James Lotz is principal bassoonist with the Bryan Symphony Orchestra. He is a member of the Cumberland Quintet and of the Nashville Chamber Orchestra, and serves on the faculty of the Sewanee Summer Music Festival. He has been the principal bassoonist of the Chattanooga Symphony Orchestra and the Jaap Schroeder Chamber Orchestra as well as a member of the Bridgeport Symphony, Norwalk Symphony, Connecticut Grand Opera, Knoxville Symphony, Breckenridge Music Festival and the Mexico City Philharmonic. He is an active studio musician in Nashville, and has participated in numerous commercial recordings for PDQ Bach, Matchbox 20 and Alan Jackson, as well as recordings of classical chamber music, orchestral music and movie soundtracks. His principal teachers include Keith McClelland, William Winstead, Arthur Weisberg and Stephen Maxym.

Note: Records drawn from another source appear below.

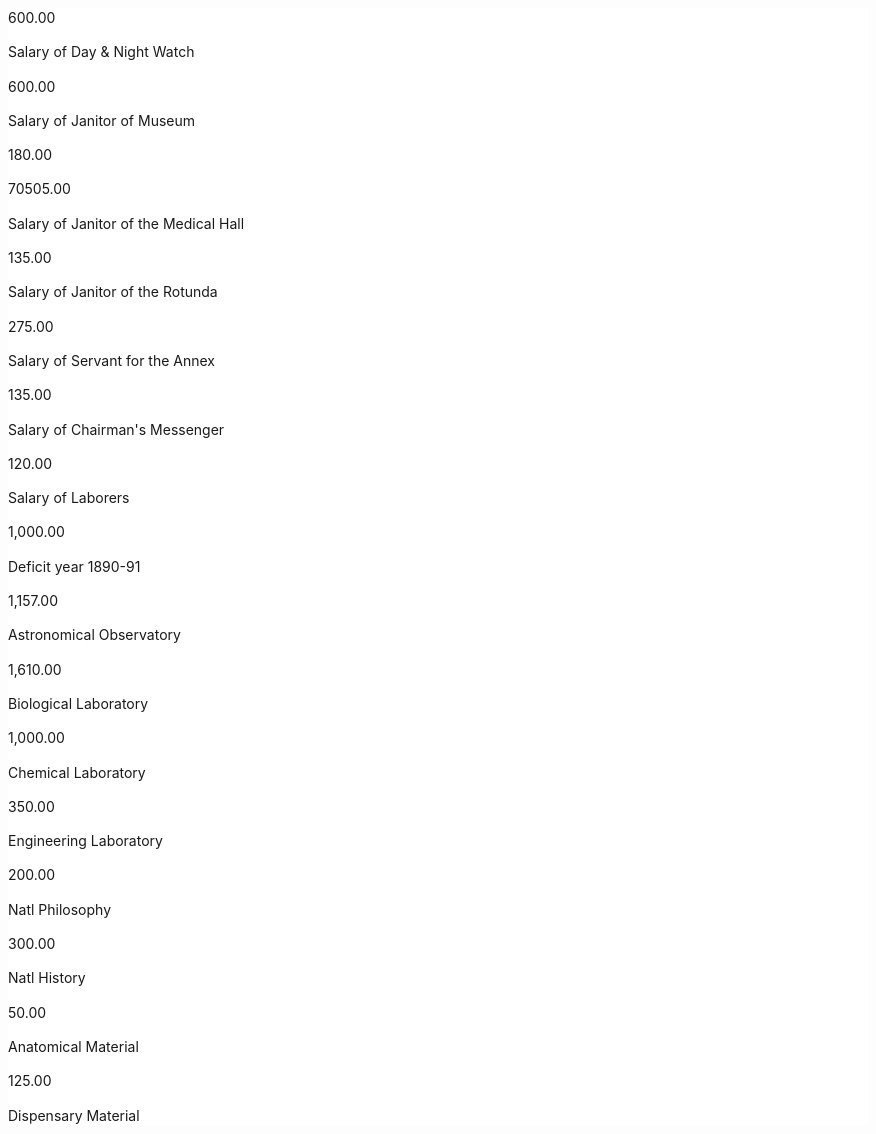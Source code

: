 600.00

Salary of Day & Night Watch

600.00

Salary of Janitor of Museum

180.00

70505.00

Salary of Janitor of the Medical Hall

135.00

Salary of Janitor of the Rotunda

275.00

Salary of Servant for the Annex

135.00

Salary of Chairman's Messenger

120.00

Salary of Laborers

1,000.00

Deficit year 1890-91

1,157.00

Astronomical Observatory

1,610.00

Biological Laboratory

1,000.00

Chemical Laboratory

350.00

Engineering Laboratory

200.00

Natl Philosophy

300.00

Natl History

50.00

Anatomical Material

125.00

Dispensary Material
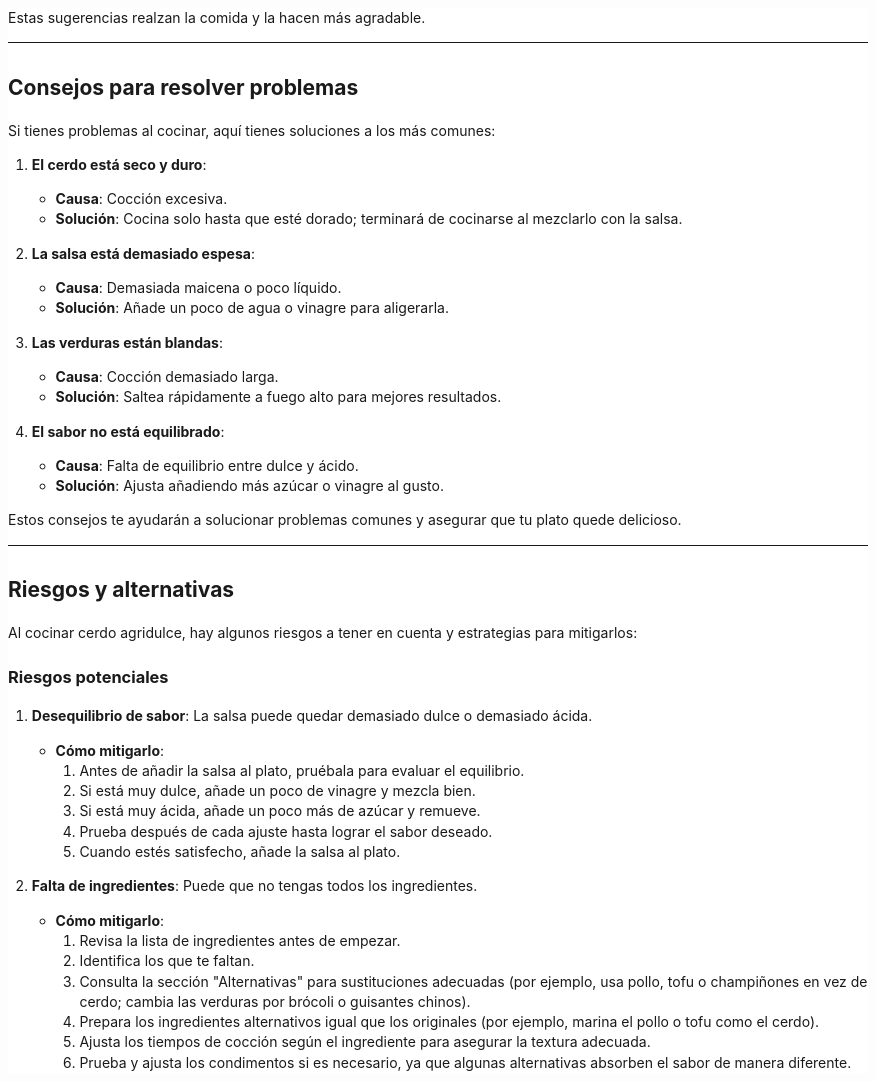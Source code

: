 Estas sugerencias realzan la comida y la hacen más agradable.

---

## Consejos para resolver problemas

Si tienes problemas al cocinar, aquí tienes soluciones a los más comunes:

1. **El cerdo está seco y duro**:
   - **Causa**: Cocción excesiva.
   - **Solución**: Cocina solo hasta que esté dorado; terminará de cocinarse al mezclarlo con la salsa.

2. **La salsa está demasiado espesa**:
   - **Causa**: Demasiada maicena o poco líquido.
   - **Solución**: Añade un poco de agua o vinagre para aligerarla.

3. **Las verduras están blandas**:
   - **Causa**: Cocción demasiado larga.
   - **Solución**: Saltea rápidamente a fuego alto para mejores resultados.

4. **El sabor no está equilibrado**:
   - **Causa**: Falta de equilibrio entre dulce y ácido.
   - **Solución**: Ajusta añadiendo más azúcar o vinagre al gusto.

Estos consejos te ayudarán a solucionar problemas comunes y asegurar que tu plato quede delicioso.

---

## Riesgos y alternativas

Al cocinar cerdo agridulce, hay algunos riesgos a tener en cuenta y estrategias para mitigarlos:

### Riesgos potenciales

1. **Desequilibrio de sabor**: La salsa puede quedar demasiado dulce o demasiado ácida.
    - **Cómo mitigarlo**:  
        1. Antes de añadir la salsa al plato, pruébala para evaluar el equilibrio.
        2. Si está muy dulce, añade un poco de vinagre y mezcla bien.
        3. Si está muy ácida, añade un poco más de azúcar y remueve.
        4. Prueba después de cada ajuste hasta lograr el sabor deseado.
        5. Cuando estés satisfecho, añade la salsa al plato.

2. **Falta de ingredientes**: Puede que no tengas todos los ingredientes.
   - **Cómo mitigarlo**:  
        1. Revisa la lista de ingredientes antes de empezar.
        2. Identifica los que te faltan.
        3. Consulta la sección "Alternativas" para sustituciones adecuadas (por ejemplo, usa pollo, tofu o champiñones en vez de cerdo; cambia las verduras por brócoli o guisantes chinos).
        4. Prepara los ingredientes alternativos igual que los originales (por ejemplo, marina el pollo o tofu como el cerdo).
        5. Ajusta los tiempos de cocción según el ingrediente para asegurar la textura adecuada.
        6. Prueba y ajusta los condimentos si es necesario, ya que algunas alternativas absorben el sabor de manera diferente.
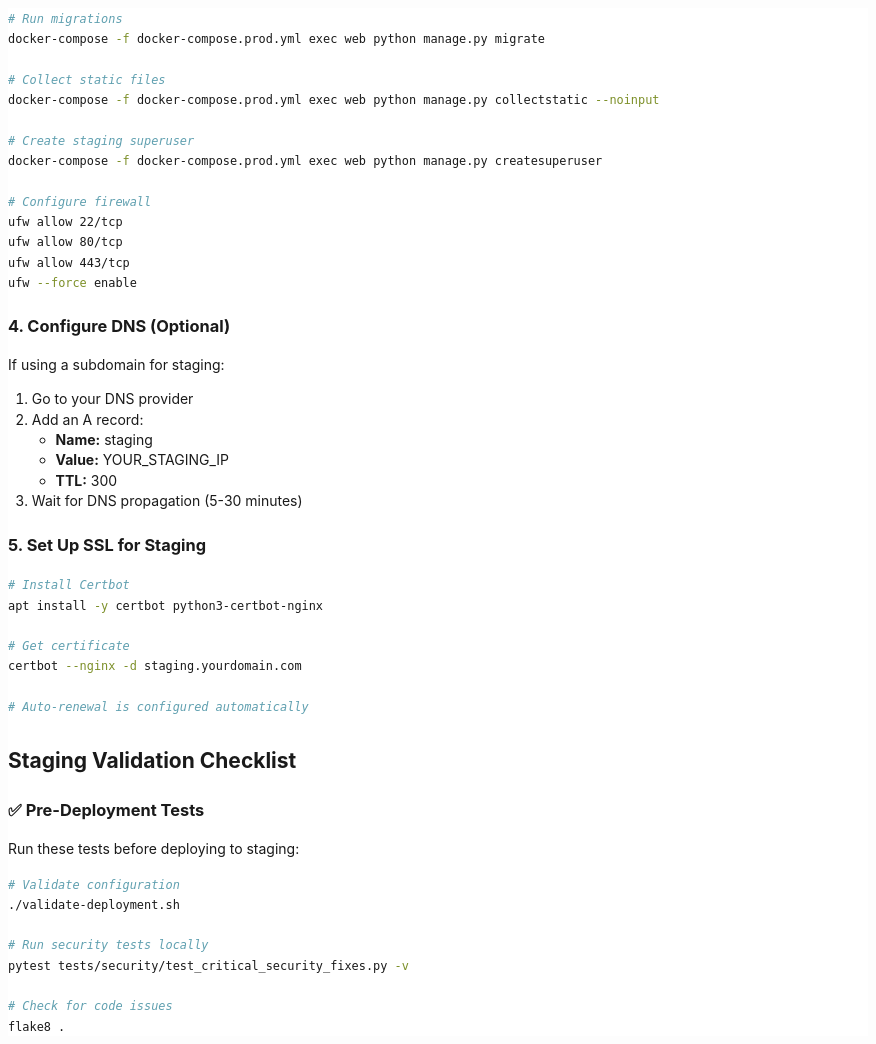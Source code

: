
 ```bash
# Run migrations
docker-compose -f docker-compose.prod.yml exec web python manage.py migrate

# Collect static files
docker-compose -f docker-compose.prod.yml exec web python manage.py collectstatic --noinput

# Create staging superuser
docker-compose -f docker-compose.prod.yml exec web python manage.py createsuperuser

# Configure firewall
ufw allow 22/tcp
ufw allow 80/tcp
ufw allow 443/tcp
ufw --force enable
```

### 4. Configure DNS (Optional)

If using a subdomain for staging:

1. Go to your DNS provider
2. Add an A record:
   - **Name:** staging
   - **Value:** YOUR_STAGING_IP
   - **TTL:** 300
3. Wait for DNS propagation (5-30 minutes)

### 5. Set Up SSL for Staging

```bash
# Install Certbot
apt install -y certbot python3-certbot-nginx

# Get certificate
certbot --nginx -d staging.yourdomain.com

# Auto-renewal is configured automatically
```

## Staging Validation Checklist

### ✅ Pre-Deployment Tests

Run these tests before deploying to staging:

```bash
# Validate configuration
./validate-deployment.sh

# Run security tests locally
pytest tests/security/test_critical_security_fixes.py -v

# Check for code issues
flake8 .
```

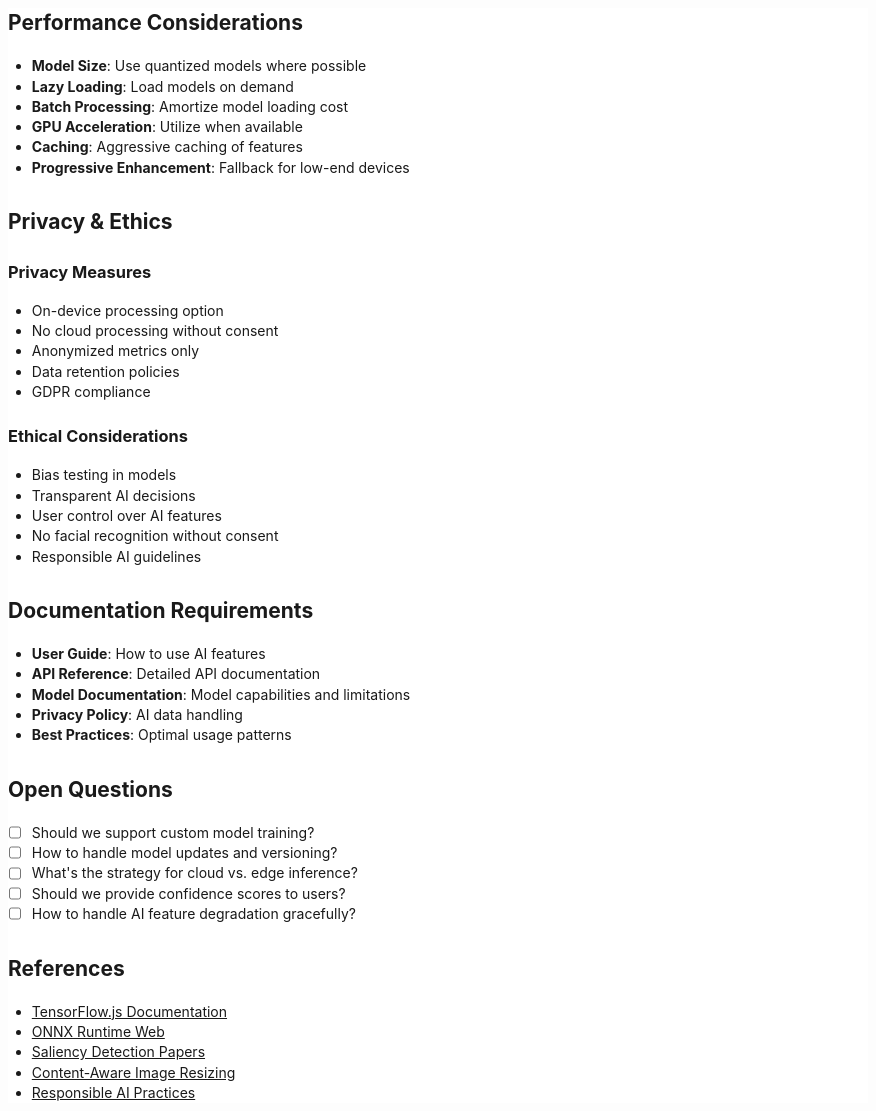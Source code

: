 ## Performance Considerations

- **Model Size**: Use quantized models where possible
- **Lazy Loading**: Load models on demand
- **Batch Processing**: Amortize model loading cost
- **GPU Acceleration**: Utilize when available
- **Caching**: Aggressive caching of features
- **Progressive Enhancement**: Fallback for low-end devices

## Privacy & Ethics

### Privacy Measures
- On-device processing option
- No cloud processing without consent
- Anonymized metrics only
- Data retention policies
- GDPR compliance

### Ethical Considerations
- Bias testing in models
- Transparent AI decisions
- User control over AI features
- No facial recognition without consent
- Responsible AI guidelines

## Documentation Requirements

- **User Guide**: How to use AI features
- **API Reference**: Detailed API documentation
- **Model Documentation**: Model capabilities and limitations
- **Privacy Policy**: AI data handling
- **Best Practices**: Optimal usage patterns

## Open Questions

- [ ] Should we support custom model training?
- [ ] How to handle model updates and versioning?
- [ ] What's the strategy for cloud vs. edge inference?
- [ ] Should we provide confidence scores to users?
- [ ] How to handle AI feature degradation gracefully?

## References

- [TensorFlow.js Documentation](https://www.tensorflow.org/js)
- [ONNX Runtime Web](https://onnxruntime.ai/docs/get-started/with-javascript.html)
- [Saliency Detection Papers](https://paperswithcode.com/task/salient-object-detection)
- [Content-Aware Image Resizing](https://en.wikipedia.org/wiki/Seam_carving)
- [Responsible AI Practices](https://ai.google/responsibility/responsible-ai-practices/)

James Lassen has been co-principal bassoonist of the Bergen Philharmonic Orchestra since 1996. He is a respected bassoonist in symphonic and jazz circles and is also active as a composer. He was born in Montana, but has roots in Scandinavia. He has also held bassoon positions with orchestras in Santiago, Chile and Louisiana. He has performed with jazz greats Ellis Marsalis, Charles Neville, Steve Masakowski and Bobby McFerrin.

Michael Benjamin was a member of the Knoxville Symphony Orchestra for twenty years, and currently plays for the Oak Ridge and Kingsport Symphonies.